## [WHAT YOU SHOULD DO]
Print the listing below exactly, images excluded.
Start of EXCERPTED DATA
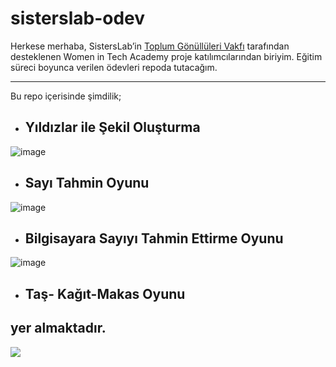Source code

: # sisterslab-odev

Herkese merhaba, SistersLab’in [Toplum Gönüllüleri Vakfı](https://www.tog.org.tr/en/) tarafından desteklenen Women in Tech Academy proje katılımcılarından biriyim. Eğitim süreci boyunca verilen ödevleri repoda tutacağım. 

----
Bu repo içerisinde şimdilik;

* ## Yıldızlar ile Şekil Oluşturma

![image](https://user-images.githubusercontent.com/113256992/194761071-9fb54ad3-1a3e-434a-96e8-321c33ff0951.png)



* ## Sayı Tahmin Oyunu

![image](https://user-images.githubusercontent.com/113256992/194761569-360b9610-fd37-430c-8957-27ca0d590dc2.png)



* ## Bilgisayara Sayıyı Tahmin Ettirme Oyunu

![image](https://user-images.githubusercontent.com/113256992/194761680-e98c2b1b-f050-4923-b534-cb09f5aa8919.png)




* ## Taş- Kağıt-Makas Oyunu

yer almaktadır.
----














![](https://user-images.githubusercontent.com/113256992/194758585-5bb7b06d-1759-4828-b74c-f3da5dc78729.jpg)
End of EXCERPTED DATA
## [TASK RESPONSE]
Source code

: # sisterslab-odev

Herkese merhaba, SistersLab’in [Toplum Gönüllüleri Vakfı](https://www.tog.org.tr/en/) tarafından desteklenen Women in Tech Academy proje katılımcılarından biriyim. Eğitim süreci boyunca verilen ödevleri repoda tutacağım. 

----
Bu repo içerisinde şimdilik;

* ## Yıldızlar ile Şekil Oluşturma

![image](https://user-images.githubusercontent.com/113256992/194761071-9fb54ad3-1a3e-434a-96e8-321c33ff0951.png)



* ## Sayı Tahmin Oyunu

![image](https://user-images.githubusercontent.com/113256992/194761569-360b9610-fd37-430c-8957-27ca0d590dc2.png)



* ## Bilgisayara Sayıyı Tahmin Ettirme Oyunu

![image](https://user-images.githubusercontent.com/113256992/194761680-e98c2b1b-f050-4923-b534-cb09f5aa8919.png)




* ## Taş- Kağıt-Makas Oyunu

yer almaktadır.
----














![](https://user-images.githubusercontent.com/113256992/194758585-5bb7b06d-1759-4828-b74c-f3da5dc78729.jpg)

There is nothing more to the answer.